Team up to bring your weight down

Joining a team may help you achieve your weight loss goals

Written by Emily Creasy, MS, RD, LD, (Nutrition Remarks writer), Reviewed by Dr. Leahey, M Tricia Ph.D., Assistant Professor of Psychiatry and Human Behavior at Brown Medical School and the Miriam Hospital’s Weight Control and Diabetes Research Center and Nalin Siriwardhana, Ph.D.

Health News Highlights (March 23, 2012) <<<Print PDF>>>

Research shows that setting up goals and working together as a team may help to maximize your weight loss efforts over time. The social influence of both competition and encouragement from others provides an increased sense of accountability that is often needed to follow through with and ultimately achieve sensible weight loss goals.

To lose a pound of weight, a calorie deficit of 3,500 calories must be created. This can be achieved by reducing your daily calorie intake, increasing your physical activity and calorie usage, or a combination of the two, which is most often recommended. The American Heart Association (AHA) states that a successful and healthy weight loss of one pound per week can be achieved by subtracting 500 calories from your diet each day.
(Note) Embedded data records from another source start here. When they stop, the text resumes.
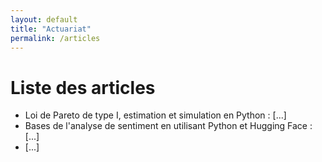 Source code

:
 ```yaml
---
layout: default
title: "Actuariat"
permalink: /articles
---
```


# Liste des articles

<ul type="1">
  <li> Loi de Pareto de type I, estimation et simulation en Python : [...] </li>
  <li> Bases de l'analyse de sentiment en utilisant Python et Hugging Face : [...] </li>
  <li> [...] </li>
</ul>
Other options for weight loss include cutting out 250 calories from your diet and adding 30 minutes of physical activity to your day. This can create a combined calorie deficit of approximately 500 calories, without significant dietary changes.

An exciting study by Dr. Tricia Leahey and colleagues at the Department of Psychiatry and Human Behavior, Warren Alpert Medical School of Brown University found that a team-based approach to weight loss may help to maximize the effects of dieting and exercise. Study participants enrolled in teams of 5 to 11 members and were allowed to compete against other teams in any or all of the following conditions: weight loss, minutes of physical activity, and/or pedometer steps. A total of 1,064 teams were included in the study with a majority of the teams choosing to compete in all three divisions. Team captains monitored team progress and sent encouragement messages throughout the competition. All participants were provided with a log book and an online tracking system which provided feedback graphs indicating their progress as well as the progress of their teammates. Participants were encouraged to share diet information and exercise together when possible. Prizes were offered throughout and following the competition as additional motivation to complete the program.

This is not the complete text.